Content starts

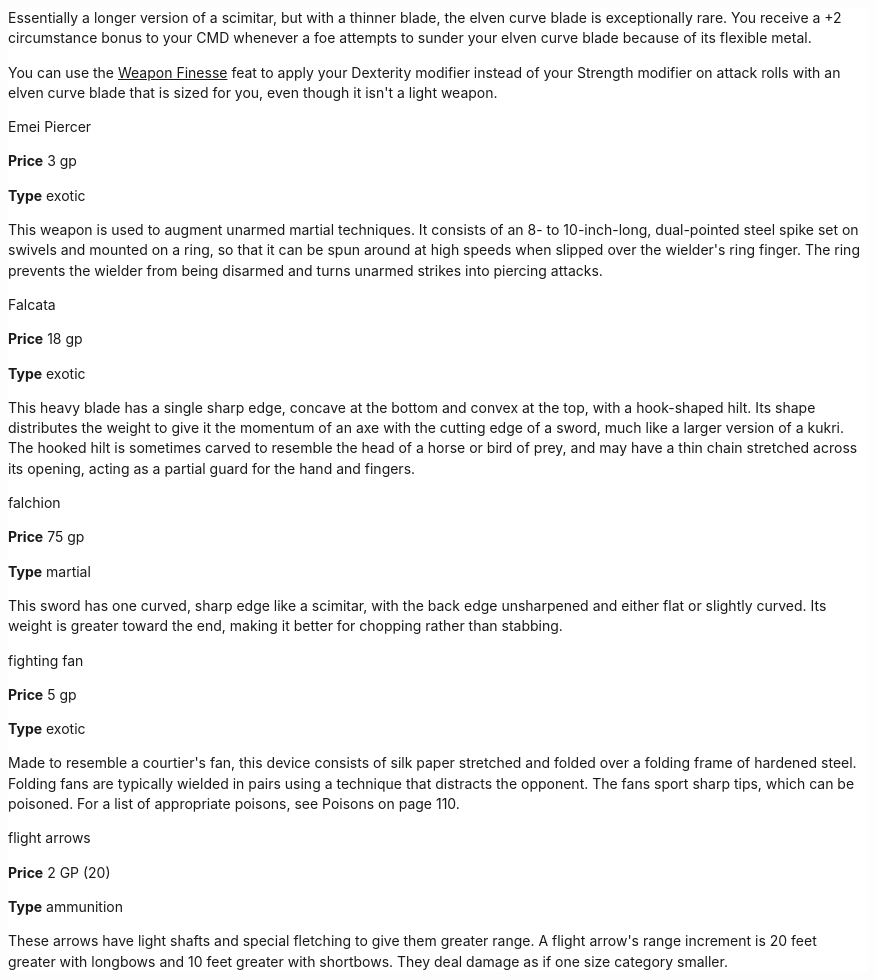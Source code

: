 Essentially a longer version of a scimitar, but with a thinner blade, the elven curve blade is exceptionally rare. You receive a +2 circumstance bonus to your CMD whenever a foe attempts to sunder your elven curve blade because of its flexible metal.

You can use the [Weapon Finesse](../feats#_weapon-finesse) feat to apply your Dexterity modifier instead of your Strength modifier on attack rolls with an elven curve blade that is sized for you, even though it isn't a light weapon.

Emei Piercer

**Price** 3 gp

**Type** exotic

This weapon is used to augment unarmed martial techniques. It consists of an 8- to 10-inch-long, dual-pointed steel spike set on swivels and mounted on a ring, so that it can be spun around at high speeds when slipped over the wielder's ring finger. The ring prevents the wielder from being disarmed and turns unarmed strikes into piercing attacks.

Falcata

**Price** 18 gp

**Type** exotic

This heavy blade has a single sharp edge, concave at the bottom and convex at the top, with a hook-shaped hilt. Its shape distributes the weight to give it the momentum of an axe with the cutting edge of a sword, much like a larger version of a kukri. The hooked hilt is sometimes carved to resemble the head of a horse or bird of prey, and may have a thin chain stretched across its opening, acting as a partial guard for the hand and fingers.

falchion

**Price** 75 gp

**Type** martial

This sword has one curved, sharp edge like a scimitar, with the back edge unsharpened and either flat or slightly curved. Its weight is greater toward the end, making it better for chopping rather than stabbing.

fighting fan

**Price** 5 gp

**Type** exotic

Made to resemble a courtier's fan, this device consists of silk paper stretched and folded over a folding frame of hardened steel. Folding fans are typically wielded in pairs using a technique that distracts the opponent. The fans sport sharp tips, which can be poisoned. For a list of appropriate poisons, see Poisons on page 110.

flight arrows

**Price** 2 GP (20)

**Type** ammunition

These arrows have light shafts and special fletching to give them greater range. A flight arrow's range increment is 20 feet greater with longbows and 10 feet greater with shortbows. They deal damage as if one size category smaller.
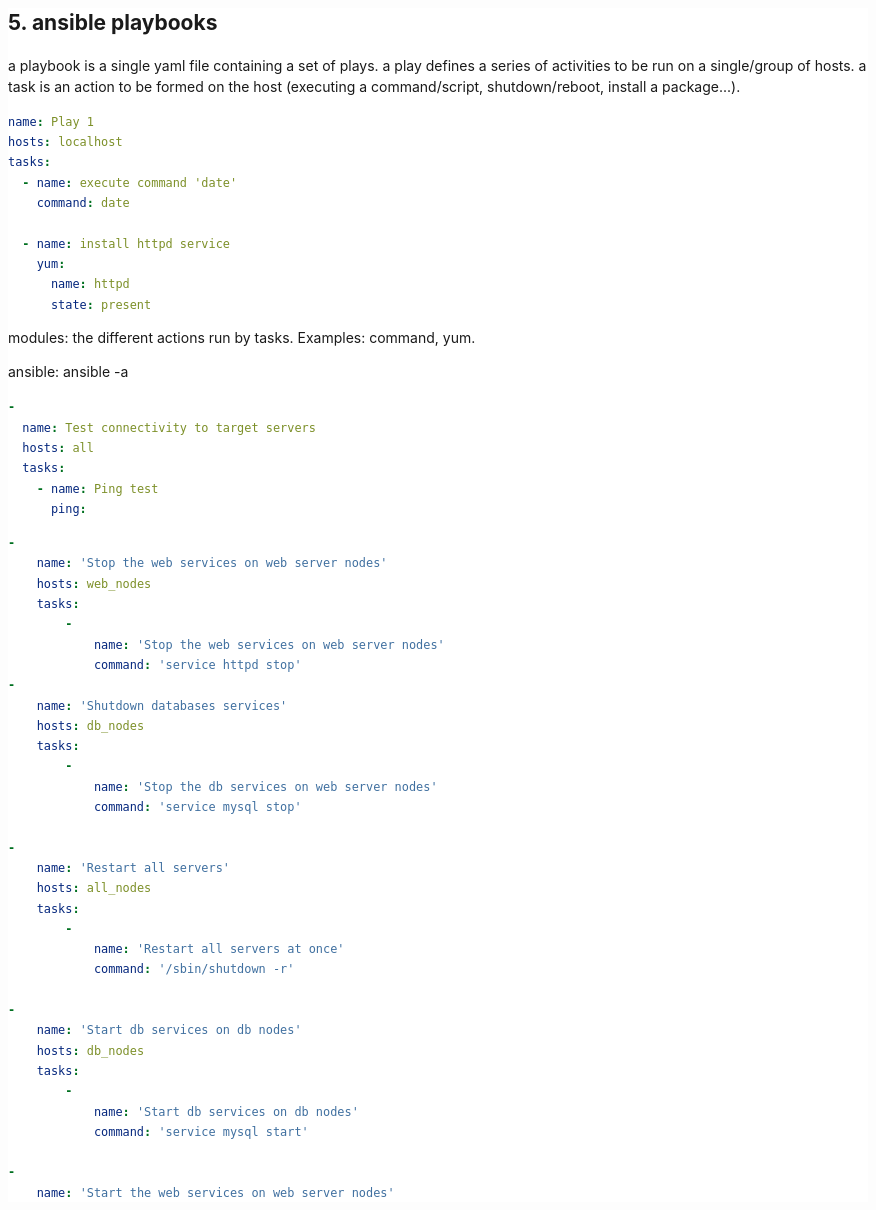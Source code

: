 ## 5. ansible playbooks

a playbook is a single yaml file containing a set of plays. a play defines a series of activities to be run on a single/group of hosts. a task is an action to be formed on the host (executing a command/script, shutdown/reboot, install a package...).

```yaml
name: Play 1
hosts: localhost
tasks:
  - name: execute command 'date'
    command: date

  - name: install httpd service
    yum:
      name: httpd
      state: present
```

modules: the different actions run by tasks. Examples: command, yum.

ansible: ansible <hosts> -a <command>

```yml
-
  name: Test connectivity to target servers
  hosts: all
  tasks:
    - name: Ping test
      ping:
```

```yml
-
    name: 'Stop the web services on web server nodes'
    hosts: web_nodes
    tasks:
        -
            name: 'Stop the web services on web server nodes'
            command: 'service httpd stop'
-
    name: 'Shutdown databases services'
    hosts: db_nodes
    tasks:
        -
            name: 'Stop the db services on web server nodes'
            command: 'service mysql stop'

-
    name: 'Restart all servers'
    hosts: all_nodes
    tasks:
        -
            name: 'Restart all servers at once'
            command: '/sbin/shutdown -r'

-
    name: 'Start db services on db nodes'
    hosts: db_nodes
    tasks:
        -
            name: 'Start db services on db nodes'
            command: 'service mysql start'
            
-
    name: 'Start the web services on web server nodes'
```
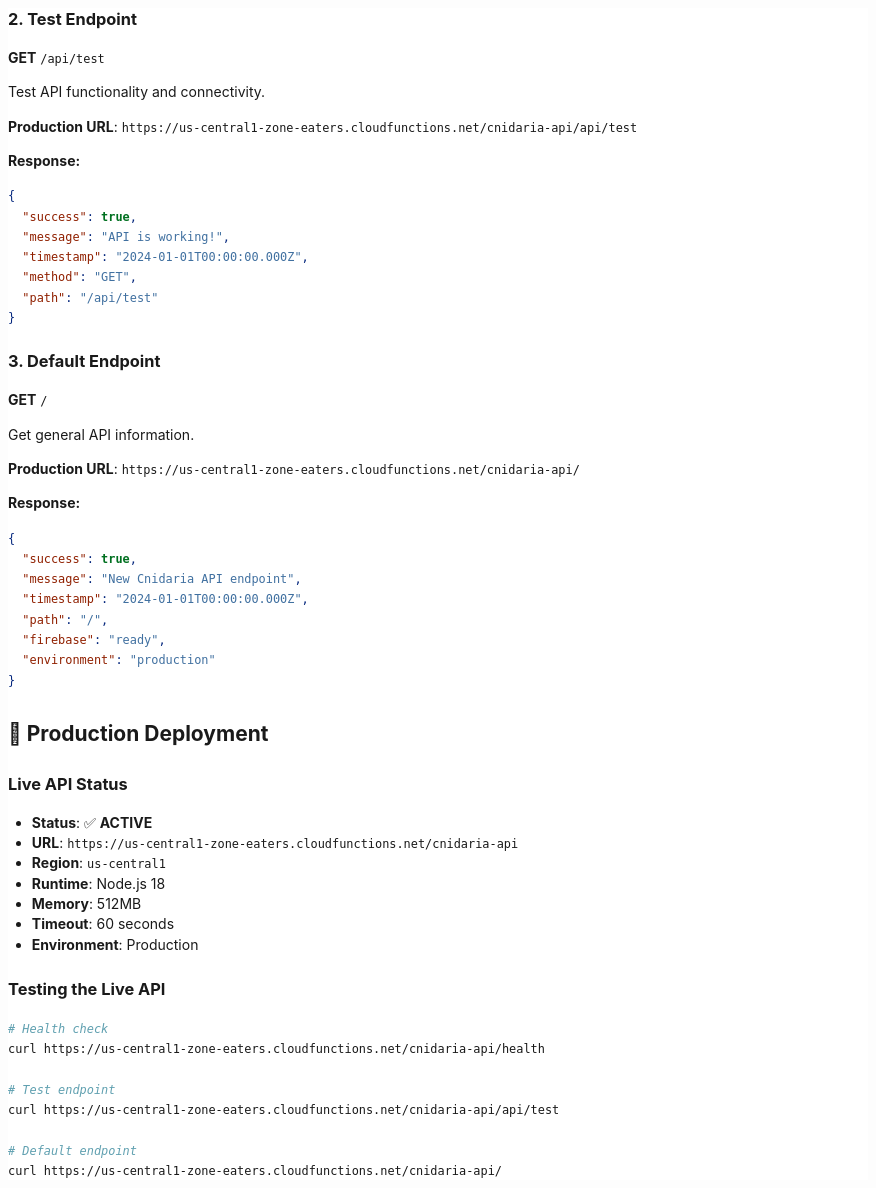 ### 2. Test Endpoint
**GET** `/api/test`

Test API functionality and connectivity.

**Production URL**: `https://us-central1-zone-eaters.cloudfunctions.net/cnidaria-api/api/test`

**Response:**
```json
{
  "success": true,
  "message": "API is working!",
  "timestamp": "2024-01-01T00:00:00.000Z",
  "method": "GET",
  "path": "/api/test"
}
```

### 3. Default Endpoint
**GET** `/`

Get general API information.

**Production URL**: `https://us-central1-zone-eaters.cloudfunctions.net/cnidaria-api/`

**Response:**
```json
{
  "success": true,
  "message": "New Cnidaria API endpoint",
  "timestamp": "2024-01-01T00:00:00.000Z",
  "path": "/",
  "firebase": "ready",
  "environment": "production"
}
```

## 🔗 Production Deployment

### Live API Status
- **Status**: ✅ **ACTIVE**
- **URL**: `https://us-central1-zone-eaters.cloudfunctions.net/cnidaria-api`
- **Region**: `us-central1`
- **Runtime**: Node.js 18
- **Memory**: 512MB
- **Timeout**: 60 seconds
- **Environment**: Production

### Testing the Live API
```bash
# Health check
curl https://us-central1-zone-eaters.cloudfunctions.net/cnidaria-api/health

# Test endpoint
curl https://us-central1-zone-eaters.cloudfunctions.net/cnidaria-api/api/test

# Default endpoint
curl https://us-central1-zone-eaters.cloudfunctions.net/cnidaria-api/
```
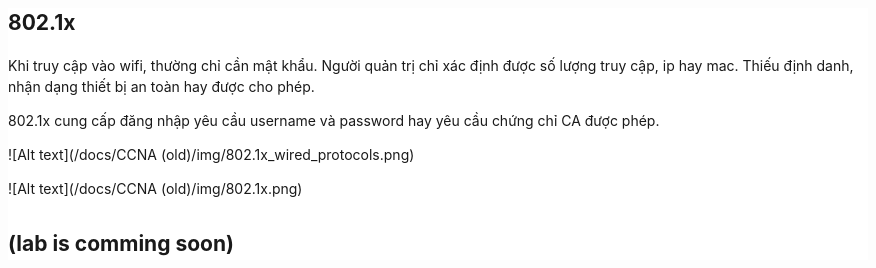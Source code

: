 ## 802.1x

Khi truy cập vào wifi, thường chỉ cần mật khẩu. Người quản trị chỉ xác định được số lượng truy cập, ip hay mac. Thiếu định danh, nhận dạng thiết bị an toàn hay được cho phép.

802.1x cung cấp đăng nhập yêu cầu username và password hay yêu cầu chứng chỉ CA được phép.

![Alt text](/docs/CCNA (old)/img/802.1x_wired_protocols.png)

![Alt text](/docs/CCNA (old)/img/802.1x.png)

## (lab is comming soon)
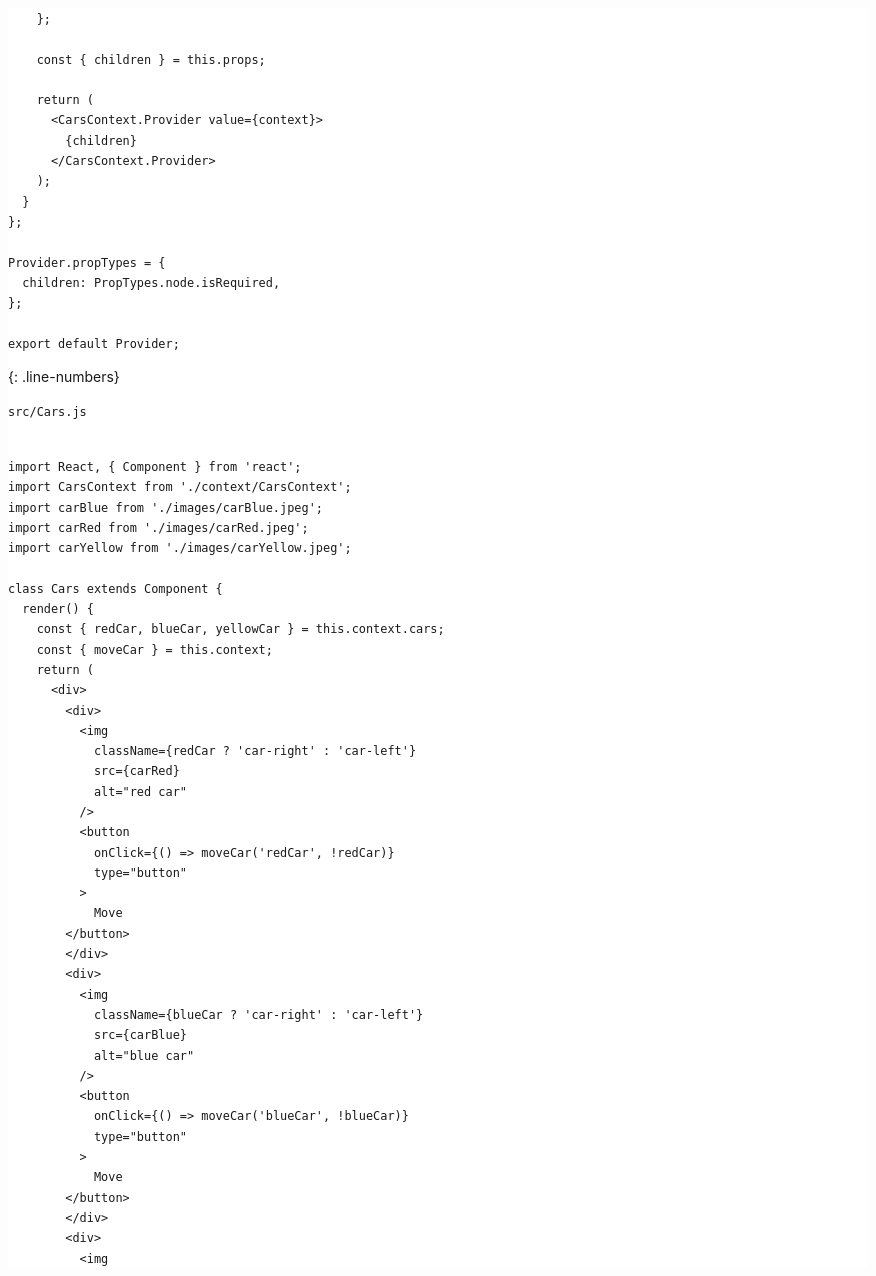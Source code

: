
 ```language-jsx
    };

    const { children } = this.props;

    return (
      <CarsContext.Provider value={context}>
        {children}
      </CarsContext.Provider>
    );
  }
};

Provider.propTypes = {
  children: PropTypes.node.isRequired,
};

export default Provider;
```
{: .line-numbers}

`src/Cars.js`

```language-jsx

import React, { Component } from 'react';
import CarsContext from './context/CarsContext';
import carBlue from './images/carBlue.jpeg';
import carRed from './images/carRed.jpeg';
import carYellow from './images/carYellow.jpeg';

class Cars extends Component {
  render() {
    const { redCar, blueCar, yellowCar } = this.context.cars;
    const { moveCar } = this.context;
    return (
      <div>
        <div>
          <img
            className={redCar ? 'car-right' : 'car-left'}
            src={carRed}
            alt="red car"
          />
          <button
            onClick={() => moveCar('redCar', !redCar)}
            type="button"
          >
            Move
        </button>
        </div>
        <div>
          <img
            className={blueCar ? 'car-right' : 'car-left'}
            src={carBlue}
            alt="blue car"
          />
          <button
            onClick={() => moveCar('blueCar', !blueCar)}
            type="button"
          >
            Move
        </button>
        </div>
        <div>
          <img
```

Content ends

**Problem statement**
Search the listing for the string "Live". Copy each line where it turns up.

**Task output**
### Live API Status
### Testing the Live API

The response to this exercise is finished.